DATA FOR REVIEW >>

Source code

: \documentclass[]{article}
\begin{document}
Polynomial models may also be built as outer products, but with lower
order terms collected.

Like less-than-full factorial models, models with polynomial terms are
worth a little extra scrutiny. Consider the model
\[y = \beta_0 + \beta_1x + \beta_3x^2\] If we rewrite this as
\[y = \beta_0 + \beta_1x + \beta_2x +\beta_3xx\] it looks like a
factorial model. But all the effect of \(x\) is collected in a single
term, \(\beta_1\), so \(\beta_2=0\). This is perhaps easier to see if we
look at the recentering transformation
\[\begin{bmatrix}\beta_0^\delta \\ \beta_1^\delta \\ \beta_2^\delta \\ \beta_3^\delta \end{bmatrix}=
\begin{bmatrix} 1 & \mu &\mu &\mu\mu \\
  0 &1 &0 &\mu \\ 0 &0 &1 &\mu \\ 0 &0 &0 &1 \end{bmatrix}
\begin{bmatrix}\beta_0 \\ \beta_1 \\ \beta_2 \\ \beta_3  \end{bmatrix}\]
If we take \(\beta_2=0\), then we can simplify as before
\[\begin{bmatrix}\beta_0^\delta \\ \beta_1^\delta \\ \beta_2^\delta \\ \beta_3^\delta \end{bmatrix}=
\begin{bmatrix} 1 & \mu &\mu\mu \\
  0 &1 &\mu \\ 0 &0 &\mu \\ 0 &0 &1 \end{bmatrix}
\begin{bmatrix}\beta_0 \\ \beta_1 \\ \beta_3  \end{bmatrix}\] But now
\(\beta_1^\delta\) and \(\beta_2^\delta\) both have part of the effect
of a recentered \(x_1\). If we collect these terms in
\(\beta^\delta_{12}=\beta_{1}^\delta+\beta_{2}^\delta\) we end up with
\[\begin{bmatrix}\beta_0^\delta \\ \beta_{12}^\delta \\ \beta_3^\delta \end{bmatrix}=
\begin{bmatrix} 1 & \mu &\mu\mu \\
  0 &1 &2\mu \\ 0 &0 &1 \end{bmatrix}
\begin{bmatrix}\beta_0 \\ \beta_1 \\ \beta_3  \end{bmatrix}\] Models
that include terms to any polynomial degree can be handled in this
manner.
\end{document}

TRY IT >>
Once more, write out the entries exactly as they were written.

EXERCISE RESULT >>
Source code

: \documentclass[]{article}
\begin{document}
Polynomial models may also be built as outer products, but with lower
order terms collected.

Like less-than-full factorial models, models with polynomial terms are
worth a little extra scrutiny. Consider the model
\[y = \beta_0 + \beta_1x + \beta_3x^2\] If we rewrite this as
\[y = \beta_0 + \beta_1x + \beta_2x +\beta_3xx\] it looks like a
factorial model. But all the effect of \(x\) is collected in a single
term, \(\beta_1\), so \(\beta_2=0\). This is perhaps easier to see if we
look at the recentering transformation
\[\begin{bmatrix}\beta_0^\delta \\ \beta_1^\delta \\ \beta_2^\delta \\ \beta_3^\delta \end{bmatrix}=
\begin{bmatrix} 1 & \mu &\mu &\mu\mu \\
  0 &1 &0 &\mu \\ 0 &0 &1 &\mu \\ 0 &0 &0 &1 \end{bmatrix}
\begin{bmatrix}\beta_0 \\ \beta_1 \\ \beta_2 \\ \beta_3  \end{bmatrix}\]
If we take \(\beta_2=0\), then we can simplify as before
\[\begin{bmatrix}\beta_0^\delta \\ \beta_1^\delta \\ \beta_2^\delta \\ \beta_3^\delta \end{bmatrix}=
\begin{bmatrix} 1 & \mu &\mu\mu \\
  0 &1 &\mu \\ 0 &0 &\mu \\ 0 &0 &1 \end{bmatrix}
\begin{bmatrix}\beta_0 \\ \beta_1 \\ \beta_3  \end{bmatrix}\] But now
\(\beta_1^\delta\) and \(\beta_2^\delta\) both have part of the effect
of a recentered \(x_1\). If we collect these terms in
\(\beta^\delta_{12}=\beta_{1}^\delta+\beta_{2}^\delta\) we end up with
\[\begin{bmatrix}\beta_0^\delta \\ \beta_{12}^\delta \\ \beta_3^\delta \end{bmatrix}=
\begin{bmatrix} 1 & \mu &\mu\mu \\
  0 &1 &2\mu \\ 0 &0 &1 \end{bmatrix}
\begin{bmatrix}\beta_0 \\ \beta_1 \\ \beta_3  \end{bmatrix}\] Models
that include terms to any polynomial degree can be handled in this
manner.
\end{document}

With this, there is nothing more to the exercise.